## The records

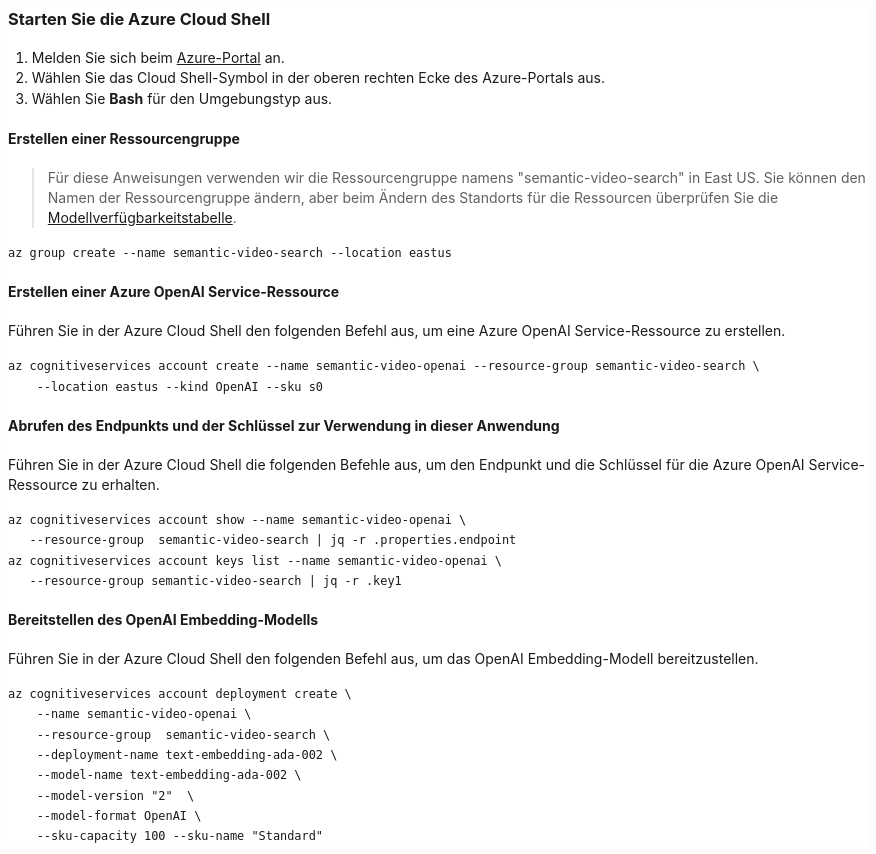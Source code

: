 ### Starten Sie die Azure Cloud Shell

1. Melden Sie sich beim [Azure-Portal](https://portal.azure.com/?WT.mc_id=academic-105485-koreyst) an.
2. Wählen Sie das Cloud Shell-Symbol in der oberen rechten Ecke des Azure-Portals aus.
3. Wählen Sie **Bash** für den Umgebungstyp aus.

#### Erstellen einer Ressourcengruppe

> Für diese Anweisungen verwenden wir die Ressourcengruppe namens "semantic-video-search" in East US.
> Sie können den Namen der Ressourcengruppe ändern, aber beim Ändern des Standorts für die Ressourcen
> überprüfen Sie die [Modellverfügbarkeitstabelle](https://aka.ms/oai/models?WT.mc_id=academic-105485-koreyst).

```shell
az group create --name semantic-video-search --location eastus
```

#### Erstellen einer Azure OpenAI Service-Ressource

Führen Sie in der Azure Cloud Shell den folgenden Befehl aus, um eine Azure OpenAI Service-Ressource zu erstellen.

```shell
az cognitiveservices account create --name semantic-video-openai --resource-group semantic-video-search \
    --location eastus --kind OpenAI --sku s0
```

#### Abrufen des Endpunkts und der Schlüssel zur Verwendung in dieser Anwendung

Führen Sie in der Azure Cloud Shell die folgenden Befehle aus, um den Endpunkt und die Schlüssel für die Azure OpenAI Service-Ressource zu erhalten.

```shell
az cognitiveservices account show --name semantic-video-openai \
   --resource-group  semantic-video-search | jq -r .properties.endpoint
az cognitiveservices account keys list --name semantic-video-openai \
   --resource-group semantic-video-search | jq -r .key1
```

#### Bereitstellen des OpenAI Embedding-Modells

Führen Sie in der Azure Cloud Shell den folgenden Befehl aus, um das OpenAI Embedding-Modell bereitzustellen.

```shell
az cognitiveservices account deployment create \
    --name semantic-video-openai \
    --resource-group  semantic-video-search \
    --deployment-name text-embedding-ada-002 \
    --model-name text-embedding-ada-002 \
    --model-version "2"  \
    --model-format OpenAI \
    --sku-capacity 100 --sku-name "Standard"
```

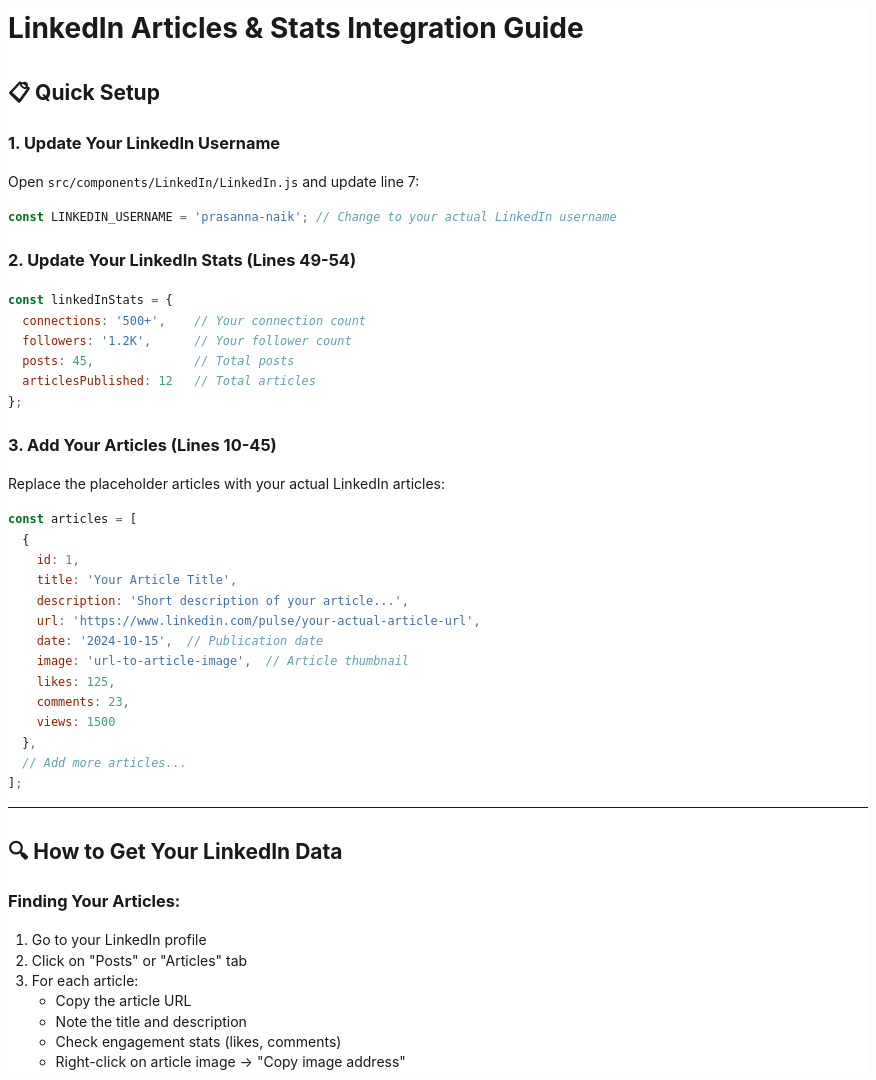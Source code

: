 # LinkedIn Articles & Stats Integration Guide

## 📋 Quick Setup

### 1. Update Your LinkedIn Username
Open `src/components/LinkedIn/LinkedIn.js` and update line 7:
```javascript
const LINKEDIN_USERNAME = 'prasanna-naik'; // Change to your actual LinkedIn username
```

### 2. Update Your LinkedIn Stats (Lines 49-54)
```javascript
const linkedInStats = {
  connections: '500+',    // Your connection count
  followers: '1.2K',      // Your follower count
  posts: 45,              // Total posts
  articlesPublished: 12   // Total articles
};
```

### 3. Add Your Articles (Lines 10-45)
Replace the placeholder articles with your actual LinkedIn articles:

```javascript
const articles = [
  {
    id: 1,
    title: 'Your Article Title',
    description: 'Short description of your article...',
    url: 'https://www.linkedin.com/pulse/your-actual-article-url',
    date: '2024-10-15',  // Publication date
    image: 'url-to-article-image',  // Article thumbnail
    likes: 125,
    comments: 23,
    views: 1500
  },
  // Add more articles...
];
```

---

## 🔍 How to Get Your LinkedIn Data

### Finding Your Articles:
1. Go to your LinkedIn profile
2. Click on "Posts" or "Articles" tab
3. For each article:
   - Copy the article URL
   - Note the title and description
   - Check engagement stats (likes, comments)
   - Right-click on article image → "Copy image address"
...
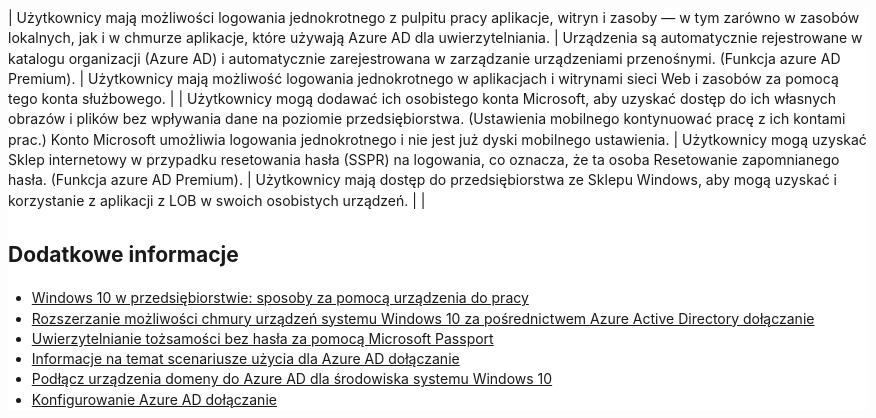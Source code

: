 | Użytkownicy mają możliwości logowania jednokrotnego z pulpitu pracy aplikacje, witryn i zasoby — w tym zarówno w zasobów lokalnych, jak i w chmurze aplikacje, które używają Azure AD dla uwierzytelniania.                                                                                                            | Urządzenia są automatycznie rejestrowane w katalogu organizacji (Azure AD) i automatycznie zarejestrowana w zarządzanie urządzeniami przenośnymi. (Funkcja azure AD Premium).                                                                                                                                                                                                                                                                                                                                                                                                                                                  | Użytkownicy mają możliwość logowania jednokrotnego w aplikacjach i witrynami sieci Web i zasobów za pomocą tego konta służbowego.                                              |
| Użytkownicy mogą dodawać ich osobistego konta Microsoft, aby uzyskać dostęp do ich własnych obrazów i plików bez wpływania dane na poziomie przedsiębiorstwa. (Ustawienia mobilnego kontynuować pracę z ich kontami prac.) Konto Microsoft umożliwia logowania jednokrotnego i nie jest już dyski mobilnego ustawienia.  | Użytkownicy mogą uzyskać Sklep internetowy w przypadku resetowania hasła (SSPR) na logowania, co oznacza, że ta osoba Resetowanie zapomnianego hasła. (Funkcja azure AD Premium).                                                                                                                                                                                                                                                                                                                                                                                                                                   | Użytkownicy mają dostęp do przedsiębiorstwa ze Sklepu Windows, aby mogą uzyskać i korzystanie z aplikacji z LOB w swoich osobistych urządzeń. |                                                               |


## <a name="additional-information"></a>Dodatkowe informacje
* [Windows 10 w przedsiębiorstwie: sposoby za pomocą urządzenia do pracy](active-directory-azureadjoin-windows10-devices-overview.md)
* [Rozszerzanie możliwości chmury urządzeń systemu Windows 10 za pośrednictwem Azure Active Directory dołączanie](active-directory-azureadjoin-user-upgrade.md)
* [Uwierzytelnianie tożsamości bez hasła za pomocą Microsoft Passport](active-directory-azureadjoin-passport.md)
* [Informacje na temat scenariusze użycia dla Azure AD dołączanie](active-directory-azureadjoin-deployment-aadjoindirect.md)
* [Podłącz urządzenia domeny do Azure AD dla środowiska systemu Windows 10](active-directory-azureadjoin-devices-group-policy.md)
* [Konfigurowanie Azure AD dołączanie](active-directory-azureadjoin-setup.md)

## Task directions
Using the entries above, output exactly the lines between the line holding "[Uwierzytelnianie tożsamości bez" and the line holding "[Informacje na temat", end lines included, and nothing more.

## Task solution
* [Uwierzytelnianie tożsamości bez hasła za pomocą Microsoft Passport](active-directory-azureadjoin-passport.md)
* [Informacje na temat scenariusze użycia dla Azure AD dołączanie](active-directory-azureadjoin-deployment-aadjoindirect.md)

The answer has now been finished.